EXERCISE: I need all the entries repeated exactly as written.

RAW DATA:
──────────────────────────────

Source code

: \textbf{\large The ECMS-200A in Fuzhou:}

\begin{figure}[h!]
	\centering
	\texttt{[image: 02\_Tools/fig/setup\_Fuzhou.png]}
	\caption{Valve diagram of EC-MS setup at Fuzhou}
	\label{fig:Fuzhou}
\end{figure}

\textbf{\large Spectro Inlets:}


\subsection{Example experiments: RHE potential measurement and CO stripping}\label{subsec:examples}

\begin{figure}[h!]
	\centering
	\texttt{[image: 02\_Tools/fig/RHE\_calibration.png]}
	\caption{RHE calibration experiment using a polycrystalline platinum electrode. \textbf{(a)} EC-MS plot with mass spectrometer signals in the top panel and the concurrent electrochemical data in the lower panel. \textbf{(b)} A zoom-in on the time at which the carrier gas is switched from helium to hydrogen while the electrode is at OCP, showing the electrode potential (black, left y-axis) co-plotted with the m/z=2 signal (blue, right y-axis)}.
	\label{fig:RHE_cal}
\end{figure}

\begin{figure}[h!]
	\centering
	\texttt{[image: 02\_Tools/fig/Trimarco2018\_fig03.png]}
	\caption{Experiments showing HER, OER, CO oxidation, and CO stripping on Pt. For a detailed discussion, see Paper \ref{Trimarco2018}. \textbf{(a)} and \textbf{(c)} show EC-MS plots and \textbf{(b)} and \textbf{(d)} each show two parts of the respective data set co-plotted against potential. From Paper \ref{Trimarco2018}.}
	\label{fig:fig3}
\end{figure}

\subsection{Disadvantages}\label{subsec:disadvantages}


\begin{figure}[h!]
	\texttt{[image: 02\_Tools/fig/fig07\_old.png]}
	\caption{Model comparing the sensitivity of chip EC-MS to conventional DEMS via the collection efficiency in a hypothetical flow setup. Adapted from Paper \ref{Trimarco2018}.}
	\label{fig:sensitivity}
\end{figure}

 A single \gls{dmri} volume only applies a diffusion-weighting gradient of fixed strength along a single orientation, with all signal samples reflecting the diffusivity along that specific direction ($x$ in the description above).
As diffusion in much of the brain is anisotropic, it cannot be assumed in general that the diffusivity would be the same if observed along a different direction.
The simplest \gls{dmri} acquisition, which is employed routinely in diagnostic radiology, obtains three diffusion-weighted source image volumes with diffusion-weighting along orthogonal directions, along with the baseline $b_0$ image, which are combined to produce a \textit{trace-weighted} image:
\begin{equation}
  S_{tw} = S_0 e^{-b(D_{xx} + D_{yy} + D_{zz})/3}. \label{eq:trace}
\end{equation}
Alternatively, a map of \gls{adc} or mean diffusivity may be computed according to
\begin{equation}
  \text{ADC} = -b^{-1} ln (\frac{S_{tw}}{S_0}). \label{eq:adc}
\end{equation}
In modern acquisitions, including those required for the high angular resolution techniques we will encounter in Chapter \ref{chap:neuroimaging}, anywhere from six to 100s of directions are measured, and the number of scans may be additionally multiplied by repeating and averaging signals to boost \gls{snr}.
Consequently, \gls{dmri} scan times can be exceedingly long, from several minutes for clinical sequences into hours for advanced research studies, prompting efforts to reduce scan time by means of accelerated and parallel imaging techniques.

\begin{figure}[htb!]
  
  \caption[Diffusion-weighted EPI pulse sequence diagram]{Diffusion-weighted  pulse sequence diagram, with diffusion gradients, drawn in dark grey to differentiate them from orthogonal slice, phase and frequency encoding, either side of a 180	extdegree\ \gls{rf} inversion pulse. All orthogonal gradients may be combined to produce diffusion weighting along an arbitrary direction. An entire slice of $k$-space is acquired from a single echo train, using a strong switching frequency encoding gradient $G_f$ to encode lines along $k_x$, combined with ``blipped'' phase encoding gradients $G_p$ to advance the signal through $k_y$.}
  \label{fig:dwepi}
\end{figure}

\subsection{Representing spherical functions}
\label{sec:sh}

──────────────────────────────

SOLUTION TO THIS TASK:
Source code

: \textbf{\large The ECMS-200A in Fuzhou:}

\begin{figure}[h!]
	\centering
	\texttt{[image: 02\_Tools/fig/setup\_Fuzhou.png]}
	\caption{Valve diagram of EC-MS setup at Fuzhou}
	\label{fig:Fuzhou}
\end{figure}

\textbf{\large Spectro Inlets:}


\subsection{Example experiments: RHE potential measurement and CO stripping}\label{subsec:examples}

\begin{figure}[h!]
	\centering
	\texttt{[image: 02\_Tools/fig/RHE\_calibration.png]}
	\caption{RHE calibration experiment using a polycrystalline platinum electrode. \textbf{(a)} EC-MS plot with mass spectrometer signals in the top panel and the concurrent electrochemical data in the lower panel. \textbf{(b)} A zoom-in on the time at which the carrier gas is switched from helium to hydrogen while the electrode is at OCP, showing the electrode potential (black, left y-axis) co-plotted with the m/z=2 signal (blue, right y-axis)}.
	\label{fig:RHE_cal}
\end{figure}

\begin{figure}[h!]
	\centering
	\texttt{[image: 02\_Tools/fig/Trimarco2018\_fig03.png]}
	\caption{Experiments showing HER, OER, CO oxidation, and CO stripping on Pt. For a detailed discussion, see Paper \ref{Trimarco2018}. \textbf{(a)} and \textbf{(c)} show EC-MS plots and \textbf{(b)} and \textbf{(d)} each show two parts of the respective data set co-plotted against potential. From Paper \ref{Trimarco2018}.}
	\label{fig:fig3}
\end{figure}

\subsection{Disadvantages}\label{subsec:disadvantages}


\begin{figure}[h!]
	\texttt{[image: 02\_Tools/fig/fig07\_old.png]}
	\caption{Model comparing the sensitivity of chip EC-MS to conventional DEMS via the collection efficiency in a hypothetical flow setup. Adapted from Paper \ref{Trimarco2018}.}
	\label{fig:sensitivity}
\end{figure}

 A single \gls{dmri} volume only applies a diffusion-weighting gradient of fixed strength along a single orientation, with all signal samples reflecting the diffusivity along that specific direction ($x$ in the description above).
As diffusion in much of the brain is anisotropic, it cannot be assumed in general that the diffusivity would be the same if observed along a different direction.
The simplest \gls{dmri} acquisition, which is employed routinely in diagnostic radiology, obtains three diffusion-weighted source image volumes with diffusion-weighting along orthogonal directions, along with the baseline $b_0$ image, which are combined to produce a \textit{trace-weighted} image:
\begin{equation}
  S_{tw} = S_0 e^{-b(D_{xx} + D_{yy} + D_{zz})/3}. \label{eq:trace}
\end{equation}
Alternatively, a map of \gls{adc} or mean diffusivity may be computed according to
\begin{equation}
  \text{ADC} = -b^{-1} ln (\frac{S_{tw}}{S_0}). \label{eq:adc}
\end{equation}
In modern acquisitions, including those required for the high angular resolution techniques we will encounter in Chapter \ref{chap:neuroimaging}, anywhere from six to 100s of directions are measured, and the number of scans may be additionally multiplied by repeating and averaging signals to boost \gls{snr}.
Consequently, \gls{dmri} scan times can be exceedingly long, from several minutes for clinical sequences into hours for advanced research studies, prompting efforts to reduce scan time by means of accelerated and parallel imaging techniques.

\begin{figure}[htb!]
  
  \caption[Diffusion-weighted EPI pulse sequence diagram]{Diffusion-weighted  pulse sequence diagram, with diffusion gradients, drawn in dark grey to differentiate them from orthogonal slice, phase and frequency encoding, either side of a 180	extdegree\ \gls{rf} inversion pulse. All orthogonal gradients may be combined to produce diffusion weighting along an arbitrary direction. An entire slice of $k$-space is acquired from a single echo train, using a strong switching frequency encoding gradient $G_f$ to encode lines along $k_x$, combined with ``blipped'' phase encoding gradients $G_p$ to advance the signal through $k_y$.}
  \label{fig:dwepi}
\end{figure}

\subsection{Representing spherical functions}
\label{sec:sh}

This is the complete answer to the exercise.